Roughly, I shove the key into the lock and rattle it, shouldering the door open and slamming it on the wall as it flings open.

"Soul, quit throwing a tantrum like a child and TALK to me!" Maka emphasizes, grasping me tightly on the wrist as we enter the room. I swing the door shut with my foot.

"Why don't you go talk to Kid. Seemed to enjoy his company!" Tumbles out of my mouth, and I immediately turn, pacing away to hide my embarrassment. Goddamnit not supposed to be out loud...

"That's what this is about? You're jealous!?" She glares harshly, following me into our small living room. "Are you kidding me? Jesus Christ, Soul. Next you'll think I'm screwing Blackstar." There's a heavy silence as that information settles between us, making the air uncomfortable and strange. Especially since I do occasionally worry about that.

I know I'm upsetting her by ignoring her, and she's only mad because I'm mad, but god, I'm frustrated.

"You literally didn't shut up about Kid the whole ride home." I explain, trying to calm the rising tension in the situation and myself. "And you were talking to him, like, the entire time." I add rather lamely, realizing how stupid it really sounds out loud.

"So what?" She answers lightly, her voice taking on a gentle edge. At least we can both try the civil way. "You think I'd cheat on you?" She asks, looking at me desperately with those giant eyes of hers. Crap, I feel guilty.

"No, it's not that. I'd just.. I don't know, like you to spend more time with me than my friends. I felt like an outsider for most of that conversation."

"Oh, I'm sorry, you felt like an outsider?" She grinds out, irritated by my response. No Maka, not like that, dammit. "That's been my life for the past 5 years! And you can't handle one hour of being ignored?" I push rough hands to my temples and swipe my face in frustration.

"Look, you don't have to read into things and overreact." I sigh, massaging the bridge of my nose. Even if it was a big deal to me, I didn't want it to be a big deal to her. My feelings are a just bit wacky, is all. And I can at least admit that to myself! "I don't mean it like that. And besides, things are different. We weren't together then and regardless, I DID talk to you, thank-you very much. So it's not like you were completely ignored." Apparently that was the wrong thing to say, for when I look back at her, she's glaring hellfire at me, mouth agape in offense.

"Excuse me?"

"Aw goddamnit. No no just stop getting mad! Frick, you're always picking fights now. With Kim, with Blackstar, and now me. The hell is up with you?" I know I'm being a dick, I really do, but I'm wondering why this is suddenly about her feelings.
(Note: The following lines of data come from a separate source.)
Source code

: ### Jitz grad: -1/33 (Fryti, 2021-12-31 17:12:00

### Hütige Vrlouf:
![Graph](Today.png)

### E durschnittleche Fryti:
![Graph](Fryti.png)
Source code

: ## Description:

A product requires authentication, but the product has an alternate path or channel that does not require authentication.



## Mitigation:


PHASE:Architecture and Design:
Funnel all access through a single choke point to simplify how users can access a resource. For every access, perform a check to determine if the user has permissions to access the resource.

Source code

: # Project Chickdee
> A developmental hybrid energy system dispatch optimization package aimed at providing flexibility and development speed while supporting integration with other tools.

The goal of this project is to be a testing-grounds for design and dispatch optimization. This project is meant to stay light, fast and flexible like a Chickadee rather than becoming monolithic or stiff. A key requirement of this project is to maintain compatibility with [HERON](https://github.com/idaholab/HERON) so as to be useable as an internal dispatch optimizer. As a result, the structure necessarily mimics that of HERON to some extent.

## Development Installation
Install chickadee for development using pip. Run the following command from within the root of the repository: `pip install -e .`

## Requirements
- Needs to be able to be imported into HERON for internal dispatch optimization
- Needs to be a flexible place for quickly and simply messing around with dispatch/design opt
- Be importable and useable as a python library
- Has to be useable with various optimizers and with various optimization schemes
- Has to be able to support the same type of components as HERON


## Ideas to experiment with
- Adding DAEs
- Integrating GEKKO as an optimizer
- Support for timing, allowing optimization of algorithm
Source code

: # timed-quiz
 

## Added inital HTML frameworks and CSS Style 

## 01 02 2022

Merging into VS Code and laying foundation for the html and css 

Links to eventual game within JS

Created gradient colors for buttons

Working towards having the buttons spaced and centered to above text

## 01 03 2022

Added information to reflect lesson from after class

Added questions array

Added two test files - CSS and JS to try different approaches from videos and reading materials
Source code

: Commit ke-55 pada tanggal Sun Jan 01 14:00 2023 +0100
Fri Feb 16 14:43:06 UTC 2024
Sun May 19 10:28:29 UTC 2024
"Don't talk to me for the rest of the day." She turns on her heel and slams her bedroom door, shaking the whole apartment room.

"God fucking dammit." I mutter, combing my fingers through my hair again. Next time? Don't express feelings.

Stressed and irritated, I go into the fridge to dig out one of the many beers. Pop the cap off, and tilt back for a nice long chug. Looks like another drunk night for me.